It all tastes the same in the dark

I’m not going to lie, sex made me a bit worried initially because I kept hearing about how men’s desire or ability to have sex plummets when they reach a certain age, and that may be true to some degree, but it won’t be an issue as long as you communicate effectively and listen to each other’s wants and needs.

Sex is an important part of most relationships. It helps us feel connected with our partner in the most intimate and natural way. Now, when I use the word ‘sex’ I don’t necessarily mean penetrative sex, but every single sexual activity you can think of. As long as you are touching each other, kissing, holding each other close, falling asleep with your chest pressed against theirs, listening to the sound of their heart beat, then you’re on the right path.

Photo: cottonbro studio via Pexels

Your libidos may be different depending on your age. The younger person may be more libidinous, and the older may not feel the desire to engage in the activity as often, but it all depends on who they are as people and what their preferences are. You can’t solely base it on age.

One thing that surprised me is how normal sleeping with an older man felt. I thought it would feel vastly different than sleeping with a younger man, but it really didn’t. It all tastes the same in the dark, and I say that in the best way possible. Making love to him felt amazing. I loved feeling his strong but soft body against me. I loved the way he moved and the things he said. I felt safe and loved like never before.

Reactions

When speaking of how our relationship appears to the outside world and the reactions we’ve received, I have to say I was pleasantly surprised. Yes, there were was initial shock on some faces, but nearly all of them were able to forget about our age gap when they saw us interact with each other.

My family is fine with it and so is his. My best friend had some reservations initially, but she warmed up to the idea when she saw how happy we were. The rest of our friends and acquaintances embraced our coupling quite well, too.

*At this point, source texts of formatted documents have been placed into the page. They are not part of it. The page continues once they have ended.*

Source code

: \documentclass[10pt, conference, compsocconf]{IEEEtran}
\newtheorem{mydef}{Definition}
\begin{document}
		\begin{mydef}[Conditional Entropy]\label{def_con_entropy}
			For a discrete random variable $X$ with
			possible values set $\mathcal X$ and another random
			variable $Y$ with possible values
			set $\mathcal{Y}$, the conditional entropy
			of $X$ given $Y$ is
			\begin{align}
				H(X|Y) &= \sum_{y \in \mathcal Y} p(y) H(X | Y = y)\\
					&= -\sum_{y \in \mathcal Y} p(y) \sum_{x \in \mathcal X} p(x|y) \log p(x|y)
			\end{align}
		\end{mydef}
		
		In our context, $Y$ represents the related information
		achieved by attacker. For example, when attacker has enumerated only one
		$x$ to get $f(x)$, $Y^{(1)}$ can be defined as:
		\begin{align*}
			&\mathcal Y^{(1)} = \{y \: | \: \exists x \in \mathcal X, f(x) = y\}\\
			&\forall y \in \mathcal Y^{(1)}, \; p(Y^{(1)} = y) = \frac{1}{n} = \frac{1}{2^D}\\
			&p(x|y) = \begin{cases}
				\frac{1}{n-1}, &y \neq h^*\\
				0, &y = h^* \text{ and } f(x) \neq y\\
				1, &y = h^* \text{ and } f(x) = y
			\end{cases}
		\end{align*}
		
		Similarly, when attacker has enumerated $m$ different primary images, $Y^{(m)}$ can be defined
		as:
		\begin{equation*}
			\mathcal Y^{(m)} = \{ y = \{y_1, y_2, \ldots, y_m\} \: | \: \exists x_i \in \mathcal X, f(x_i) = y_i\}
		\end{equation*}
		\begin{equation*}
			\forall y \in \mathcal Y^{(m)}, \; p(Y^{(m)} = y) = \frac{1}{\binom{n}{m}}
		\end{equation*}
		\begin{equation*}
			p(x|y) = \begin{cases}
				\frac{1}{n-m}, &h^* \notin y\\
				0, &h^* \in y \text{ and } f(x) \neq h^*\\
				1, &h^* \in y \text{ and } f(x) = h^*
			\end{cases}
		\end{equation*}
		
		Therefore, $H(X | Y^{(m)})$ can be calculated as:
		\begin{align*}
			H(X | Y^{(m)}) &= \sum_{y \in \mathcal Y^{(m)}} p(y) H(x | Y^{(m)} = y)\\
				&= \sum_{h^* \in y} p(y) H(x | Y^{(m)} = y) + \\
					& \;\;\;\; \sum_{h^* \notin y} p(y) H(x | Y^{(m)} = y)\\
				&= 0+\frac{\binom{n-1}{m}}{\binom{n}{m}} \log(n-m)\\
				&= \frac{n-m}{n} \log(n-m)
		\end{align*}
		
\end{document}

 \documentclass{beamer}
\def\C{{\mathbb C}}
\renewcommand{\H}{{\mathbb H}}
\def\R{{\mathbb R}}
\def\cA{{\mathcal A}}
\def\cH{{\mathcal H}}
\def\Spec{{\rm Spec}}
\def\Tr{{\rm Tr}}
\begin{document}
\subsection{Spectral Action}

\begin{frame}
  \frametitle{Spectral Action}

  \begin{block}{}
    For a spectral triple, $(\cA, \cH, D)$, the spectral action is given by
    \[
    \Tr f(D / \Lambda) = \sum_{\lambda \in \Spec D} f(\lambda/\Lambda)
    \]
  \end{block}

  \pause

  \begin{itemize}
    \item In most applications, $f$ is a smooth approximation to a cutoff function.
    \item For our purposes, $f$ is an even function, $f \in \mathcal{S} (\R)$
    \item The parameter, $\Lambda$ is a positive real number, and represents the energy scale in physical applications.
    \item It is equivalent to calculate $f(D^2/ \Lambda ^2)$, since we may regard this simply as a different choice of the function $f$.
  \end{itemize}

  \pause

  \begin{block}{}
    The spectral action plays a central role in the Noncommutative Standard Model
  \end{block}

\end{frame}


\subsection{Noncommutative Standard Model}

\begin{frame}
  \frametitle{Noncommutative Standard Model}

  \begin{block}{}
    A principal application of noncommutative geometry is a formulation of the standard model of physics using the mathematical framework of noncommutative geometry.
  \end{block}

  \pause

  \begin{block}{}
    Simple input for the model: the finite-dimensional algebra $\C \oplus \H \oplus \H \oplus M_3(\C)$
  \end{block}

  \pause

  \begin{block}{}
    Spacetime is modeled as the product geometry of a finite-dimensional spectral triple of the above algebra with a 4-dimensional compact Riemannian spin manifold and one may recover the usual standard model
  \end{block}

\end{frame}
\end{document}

Photo: cottonbro studio via Pexels

It really wasn’t as dramatic as I thought it would be. I thought I would have to argue and cut people out of my life, but that wasn’t the case. Everybody was just lovely and welcoming towards our relationship.

I think that’s also due to the fact that I am very mature and that, despite my baby face, I am a grown woman, about to turn 30 in three years time, so I am not this young and impressionable girl likely to fall under the influence of the older man. Our power dynamic is almost evenly aligned.

Closing remarks

At the end of the day, I would have to say that this is by far the best and most loving relationship I’ve ever been in. Age is a factor, for sure, but it’s not the most important part. It’s who we are as people that makes us feel connected to each other. It’s all about the way we communicate, love, and respect each other.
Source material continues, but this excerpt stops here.